Folha de S. Paulo


Com 'seleções' de 16 países, Nigéria vence Copa dos Refugiados

O camisa 2 da "seleção" da Nigéria finca a bola no campo de terra batida do Centro Esportivo Novo Glicério, região central de São Paulo.

O pênalti decisivo contra Camarões tem clima de final de Copa -mais precisamente a Copa do Mundo dos Refugiados, disputada no fim de semana na capital paulista.

Ifeanyi Michael, 22, ajeita o calção verde. Olha para o alto e para a bola, como se pedisse uma ajudinha dos céus.

O narrador, o rapper angolano Romeo Guslarime, 30, criado em Camarões, implora com a ajuda de um megafone: "Chuta para fora", provocando a ira dos nigerianos.

Sem chance para o goleiro, o camisa 2 faz um chute certeiro no canto direito. A Nigéria vence por 3 x 1 nos pênaltis, após empate no tempo normal por 3 x 3. Mali é o terceiro colocado ao bater a Guiné por 3 x 1, também nos pênaltis.

"Quando você crê em Deus e em si mesmo tudo dá certo", diz Ifeanyi vibrando com o troféu na mão. Há dois meses no país, ele deu entrada no pedido de refúgio após sofrer perseguição política na Nigéria.

O evento contou com times de 16 países, entre eles Angola, Síria, Paquistão, República Democrática do Congo, Colômbia, Iraque e Mali e um total de 200 refugiados.

A organização foi feita pelos próprios estrangeiros com apoio da instituição humanitária Caritas Arquidiocesana de São Paulo, do Acnur (agência da ONU para refugiados) e de dezenas de voluntários que souberam do torneio pelas redes sociais.

"Quando vimos a união entre os povos com a Copa da Fifa pensamos por que não fazer a nossa Copa?", diz Romeo, que além de narrar o torneio também criou o hino da Copa.

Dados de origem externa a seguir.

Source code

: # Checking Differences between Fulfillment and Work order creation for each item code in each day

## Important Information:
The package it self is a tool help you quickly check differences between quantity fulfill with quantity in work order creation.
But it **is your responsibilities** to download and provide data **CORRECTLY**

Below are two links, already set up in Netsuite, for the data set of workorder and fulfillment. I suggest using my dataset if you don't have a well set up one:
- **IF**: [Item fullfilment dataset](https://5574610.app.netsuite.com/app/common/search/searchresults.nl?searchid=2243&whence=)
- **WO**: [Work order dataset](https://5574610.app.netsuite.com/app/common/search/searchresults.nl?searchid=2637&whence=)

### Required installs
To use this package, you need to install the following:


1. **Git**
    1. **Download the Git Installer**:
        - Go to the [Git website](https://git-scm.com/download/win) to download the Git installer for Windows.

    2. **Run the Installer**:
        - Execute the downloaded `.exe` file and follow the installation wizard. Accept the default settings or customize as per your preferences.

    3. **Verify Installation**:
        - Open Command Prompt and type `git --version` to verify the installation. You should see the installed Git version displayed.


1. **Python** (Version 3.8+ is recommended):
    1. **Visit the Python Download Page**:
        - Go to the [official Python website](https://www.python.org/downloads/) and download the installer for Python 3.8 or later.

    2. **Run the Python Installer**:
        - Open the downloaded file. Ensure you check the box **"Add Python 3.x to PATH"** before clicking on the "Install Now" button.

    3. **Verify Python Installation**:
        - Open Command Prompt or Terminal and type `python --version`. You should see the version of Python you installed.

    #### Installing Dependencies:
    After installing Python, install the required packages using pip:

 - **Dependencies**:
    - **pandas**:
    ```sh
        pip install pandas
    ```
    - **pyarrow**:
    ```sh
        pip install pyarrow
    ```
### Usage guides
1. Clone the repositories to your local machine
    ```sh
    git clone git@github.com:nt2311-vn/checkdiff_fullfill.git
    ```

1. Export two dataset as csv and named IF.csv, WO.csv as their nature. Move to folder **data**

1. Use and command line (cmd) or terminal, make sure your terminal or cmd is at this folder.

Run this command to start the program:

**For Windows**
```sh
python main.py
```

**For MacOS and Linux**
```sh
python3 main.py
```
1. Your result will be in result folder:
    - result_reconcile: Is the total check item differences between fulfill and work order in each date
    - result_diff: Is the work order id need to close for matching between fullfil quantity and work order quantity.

"Eu e você, vamos viver em paz/ briga e guerra, vamos deixar para trás/ refugiados, nós somos capaz (sic)/ discriminação, não pode mais", diz um trecho da música (veja o vídeo abaixo).

Veja vídeo

"Eu canto o que eu vivo e queria que esse hino unisse todas as comunidades de refugiados, não só os africanos, mas também os colombianos, sírios", diz o rapper.

"Podemos ser diferentes na cultura, mas viemos para o Brasil por motivos em comum", completa ele que está há dois anos no país e busca por emprego, o que tem se tornado difícil já que ainda não teve seu pedido de refúgio aprovado.

Conta que deixou a Angola por questões políticas (teve o pai e o irmão assassinados) e tem se sustentando com dificuldades fazendo alguns eventos de rap.

"A Guiné pode ter perdido a Copa dos Refugiados, mas a cada 30 minutos de jogo que tivemos aqui construímos novas memórias", diz o guineano Thierno Sysavane, 24, que ao saber da Copa tratou de unir a seleção da Guiné, que ficou em quarto lugar.

Considerado perseguido político após participar de manifestações reivindicando eleições parlamentares em seu país, ele foi reconhecido como refugiado na última semana após um ano e oito meses vivendo no país.

A Copa dos Refugiados também celebrou o fato do Ministério da Justiça ter aprovado na quarta-feira (30), de uma só vez, 680 solicitações de refúgio -maior que o total em todo o ano de 2013 (649).

Com isso, os refugiados no Brasil chegaram a 6.588 pessoas de mais de 80 nacionalidades -os sírios, que vivem uma guerra civil, e os colombianos, que fogem das ações de narcotraficantes, formam os maiores grupos.